Four IE browser 0day vulnerability is released-vulnerability warning-the black bar safety net

2015-07-25T00:00:00
ID MYHACK58:62201565060
Type myhack58
Reporter 佚名
Modified 2015-07-25T00:00:00

Description

Hewlett-Packard's Zero-Day Initiative (ZDI)team has published four against Microsoft IE browser 0day vulnerabilities, these vulnerabilities can cause the victim host to be the remote execution of malicious code. All four of these vulnerabilities were reported to Microsoft, was originally for the desktop in the IE browser, but after the discovery of these vulnerabilities also affect Windows Phone in the system IE. These four vulnerabilities are affecting the browser of the different components, are available through the"forced download"attack to be used.
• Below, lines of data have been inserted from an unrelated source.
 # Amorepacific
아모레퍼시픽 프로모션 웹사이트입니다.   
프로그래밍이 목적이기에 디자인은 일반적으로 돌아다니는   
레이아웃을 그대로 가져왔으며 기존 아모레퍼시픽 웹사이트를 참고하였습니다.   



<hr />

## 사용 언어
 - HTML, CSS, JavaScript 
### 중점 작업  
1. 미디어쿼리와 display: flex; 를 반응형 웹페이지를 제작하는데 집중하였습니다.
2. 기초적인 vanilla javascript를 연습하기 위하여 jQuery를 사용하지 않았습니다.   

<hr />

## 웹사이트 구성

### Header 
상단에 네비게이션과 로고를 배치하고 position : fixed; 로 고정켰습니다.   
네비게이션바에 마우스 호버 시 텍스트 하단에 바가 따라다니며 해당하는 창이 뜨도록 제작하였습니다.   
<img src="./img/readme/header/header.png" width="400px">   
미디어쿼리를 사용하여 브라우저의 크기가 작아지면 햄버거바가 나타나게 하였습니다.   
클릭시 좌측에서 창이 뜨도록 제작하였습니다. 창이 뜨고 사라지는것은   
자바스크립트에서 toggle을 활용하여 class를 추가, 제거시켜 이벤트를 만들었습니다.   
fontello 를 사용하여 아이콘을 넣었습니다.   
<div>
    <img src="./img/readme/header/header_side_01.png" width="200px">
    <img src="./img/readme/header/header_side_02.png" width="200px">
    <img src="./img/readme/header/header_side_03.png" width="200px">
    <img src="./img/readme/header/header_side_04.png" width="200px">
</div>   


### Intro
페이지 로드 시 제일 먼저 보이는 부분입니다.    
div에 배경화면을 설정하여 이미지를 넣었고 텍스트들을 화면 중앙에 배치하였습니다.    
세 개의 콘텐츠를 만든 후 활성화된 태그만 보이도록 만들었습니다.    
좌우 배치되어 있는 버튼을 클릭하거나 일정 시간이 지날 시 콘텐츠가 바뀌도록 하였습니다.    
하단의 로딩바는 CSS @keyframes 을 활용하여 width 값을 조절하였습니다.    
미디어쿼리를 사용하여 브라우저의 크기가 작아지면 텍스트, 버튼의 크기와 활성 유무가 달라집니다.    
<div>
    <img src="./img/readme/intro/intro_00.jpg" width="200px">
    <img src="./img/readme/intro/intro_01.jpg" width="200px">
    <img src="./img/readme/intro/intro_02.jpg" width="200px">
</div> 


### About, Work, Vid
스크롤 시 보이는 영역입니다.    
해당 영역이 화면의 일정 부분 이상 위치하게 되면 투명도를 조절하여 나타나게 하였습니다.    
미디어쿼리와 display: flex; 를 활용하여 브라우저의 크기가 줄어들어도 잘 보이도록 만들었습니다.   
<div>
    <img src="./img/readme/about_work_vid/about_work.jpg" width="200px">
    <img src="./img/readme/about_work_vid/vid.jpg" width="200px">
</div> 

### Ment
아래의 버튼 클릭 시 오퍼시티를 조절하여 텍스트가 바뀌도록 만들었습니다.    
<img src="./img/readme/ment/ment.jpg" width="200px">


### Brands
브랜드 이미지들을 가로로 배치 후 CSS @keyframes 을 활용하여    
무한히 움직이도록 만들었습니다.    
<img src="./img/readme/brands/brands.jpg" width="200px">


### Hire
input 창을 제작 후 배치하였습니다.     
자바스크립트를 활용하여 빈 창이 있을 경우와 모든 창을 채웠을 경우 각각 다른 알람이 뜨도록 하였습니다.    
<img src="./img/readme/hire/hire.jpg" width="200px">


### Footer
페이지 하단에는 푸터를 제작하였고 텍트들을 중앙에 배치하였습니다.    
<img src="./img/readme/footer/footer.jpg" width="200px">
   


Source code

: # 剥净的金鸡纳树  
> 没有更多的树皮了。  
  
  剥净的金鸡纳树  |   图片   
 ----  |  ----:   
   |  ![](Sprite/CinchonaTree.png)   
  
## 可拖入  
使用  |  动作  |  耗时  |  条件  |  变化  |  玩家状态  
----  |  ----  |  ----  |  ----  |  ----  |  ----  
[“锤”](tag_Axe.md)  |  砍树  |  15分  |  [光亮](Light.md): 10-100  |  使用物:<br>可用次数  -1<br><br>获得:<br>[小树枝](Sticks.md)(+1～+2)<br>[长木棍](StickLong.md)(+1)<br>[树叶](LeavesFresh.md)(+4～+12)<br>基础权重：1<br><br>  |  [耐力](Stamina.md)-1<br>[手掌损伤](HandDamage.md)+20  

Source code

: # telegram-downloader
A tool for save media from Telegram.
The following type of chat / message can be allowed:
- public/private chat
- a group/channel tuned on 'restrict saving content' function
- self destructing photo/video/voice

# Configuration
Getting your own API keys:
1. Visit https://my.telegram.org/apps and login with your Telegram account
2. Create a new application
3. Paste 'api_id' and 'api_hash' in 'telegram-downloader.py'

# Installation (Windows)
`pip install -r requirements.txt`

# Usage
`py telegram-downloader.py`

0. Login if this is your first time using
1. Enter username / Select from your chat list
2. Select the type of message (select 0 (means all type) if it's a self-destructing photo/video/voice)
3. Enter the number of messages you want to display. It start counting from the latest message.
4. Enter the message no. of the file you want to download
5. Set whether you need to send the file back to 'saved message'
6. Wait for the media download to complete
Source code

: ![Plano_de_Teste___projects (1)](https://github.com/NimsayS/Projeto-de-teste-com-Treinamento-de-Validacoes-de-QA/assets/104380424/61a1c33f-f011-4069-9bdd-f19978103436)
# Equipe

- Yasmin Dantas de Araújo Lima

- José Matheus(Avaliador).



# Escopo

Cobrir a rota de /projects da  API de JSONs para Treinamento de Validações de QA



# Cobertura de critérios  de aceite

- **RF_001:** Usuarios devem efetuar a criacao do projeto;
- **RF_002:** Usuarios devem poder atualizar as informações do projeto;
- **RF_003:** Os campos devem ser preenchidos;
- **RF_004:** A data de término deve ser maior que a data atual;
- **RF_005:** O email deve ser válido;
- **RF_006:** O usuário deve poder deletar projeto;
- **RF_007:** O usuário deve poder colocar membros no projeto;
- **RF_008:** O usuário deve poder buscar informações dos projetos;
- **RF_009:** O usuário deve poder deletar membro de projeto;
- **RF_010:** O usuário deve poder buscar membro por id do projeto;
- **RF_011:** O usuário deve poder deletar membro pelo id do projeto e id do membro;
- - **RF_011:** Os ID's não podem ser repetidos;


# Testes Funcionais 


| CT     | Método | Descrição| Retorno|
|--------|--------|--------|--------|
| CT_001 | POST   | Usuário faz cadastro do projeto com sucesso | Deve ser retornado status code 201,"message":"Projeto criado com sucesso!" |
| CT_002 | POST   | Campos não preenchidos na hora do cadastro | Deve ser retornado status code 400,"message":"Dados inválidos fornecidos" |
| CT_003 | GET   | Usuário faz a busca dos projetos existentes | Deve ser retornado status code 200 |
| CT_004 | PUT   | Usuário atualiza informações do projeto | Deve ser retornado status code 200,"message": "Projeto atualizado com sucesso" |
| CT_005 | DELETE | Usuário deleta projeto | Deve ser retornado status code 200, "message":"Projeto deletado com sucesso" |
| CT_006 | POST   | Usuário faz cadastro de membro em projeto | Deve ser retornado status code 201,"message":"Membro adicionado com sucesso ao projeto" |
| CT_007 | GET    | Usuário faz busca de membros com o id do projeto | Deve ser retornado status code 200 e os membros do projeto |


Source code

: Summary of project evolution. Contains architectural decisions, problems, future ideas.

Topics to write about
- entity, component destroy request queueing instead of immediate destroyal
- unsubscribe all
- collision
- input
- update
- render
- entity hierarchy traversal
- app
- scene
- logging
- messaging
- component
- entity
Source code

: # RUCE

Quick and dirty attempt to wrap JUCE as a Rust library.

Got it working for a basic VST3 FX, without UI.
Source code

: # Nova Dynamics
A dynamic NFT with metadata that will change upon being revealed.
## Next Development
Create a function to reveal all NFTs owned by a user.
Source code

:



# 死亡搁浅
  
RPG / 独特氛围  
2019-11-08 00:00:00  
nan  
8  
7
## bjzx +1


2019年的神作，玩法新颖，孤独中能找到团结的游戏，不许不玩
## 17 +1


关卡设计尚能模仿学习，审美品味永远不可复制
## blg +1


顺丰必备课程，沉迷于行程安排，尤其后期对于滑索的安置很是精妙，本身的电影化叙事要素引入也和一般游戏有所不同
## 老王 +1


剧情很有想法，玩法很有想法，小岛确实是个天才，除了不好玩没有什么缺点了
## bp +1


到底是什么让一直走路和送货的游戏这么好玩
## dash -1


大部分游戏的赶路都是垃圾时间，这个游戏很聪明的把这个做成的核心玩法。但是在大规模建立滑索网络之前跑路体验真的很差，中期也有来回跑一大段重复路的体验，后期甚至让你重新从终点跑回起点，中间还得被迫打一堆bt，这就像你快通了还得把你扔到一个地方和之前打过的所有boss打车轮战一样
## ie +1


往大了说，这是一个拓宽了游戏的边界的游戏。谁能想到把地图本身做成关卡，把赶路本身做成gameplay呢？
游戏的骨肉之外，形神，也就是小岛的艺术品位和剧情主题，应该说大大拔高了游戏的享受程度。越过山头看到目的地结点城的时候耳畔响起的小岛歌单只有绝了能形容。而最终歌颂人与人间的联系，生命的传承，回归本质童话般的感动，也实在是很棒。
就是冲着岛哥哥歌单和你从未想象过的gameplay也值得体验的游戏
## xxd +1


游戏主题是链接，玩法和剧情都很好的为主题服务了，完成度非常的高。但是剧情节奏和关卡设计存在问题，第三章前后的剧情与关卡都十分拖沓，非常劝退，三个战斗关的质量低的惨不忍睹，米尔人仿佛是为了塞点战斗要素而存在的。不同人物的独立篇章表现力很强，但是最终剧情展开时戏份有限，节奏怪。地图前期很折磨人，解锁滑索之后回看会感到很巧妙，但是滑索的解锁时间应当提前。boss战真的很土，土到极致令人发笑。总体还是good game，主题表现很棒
Vulnerability description The following is the four vulnerabilities: ZDI-1 5-3 5 9: AddRow out of bounds memory read vulnerability ZDI-1 5-3 6 0: Use-After-Free remote code execution vulnerability ZDI-1 5-3 6 1: Use-After-Free remote code execution vulnerability ZDI-1 5-3 6 2: Use-After-Free remote code execution vulnerability Four vulnerabilities, the most dangerous one is the AddRow out of bounds memory read vulnerability, which affects IE handled certain arrays. Zero Day Initiative team in an announcement wrote: "This vulnerability is related to IE handling the HTML table cell array of the way, through the manipulation of document elements, an attacker can force IE out of bounds access to the HTML cells of the array, in the current process under execution code." Another bug is on IE processing CAttrArray object. By manipulating document elements, an attacker could exploit this vulnerability forced to re-use an already released memory of hanging pointers, so on the target machine to execute malicious code. While the other two vulnerabilities are very similar, resulting in the IE handling CTreePos and CCurrentStyle object in the process. Currently Microsoft has to repair the desktop in IE browser vulnerabilities, but in Internet Explorer mobile version the problem still exists.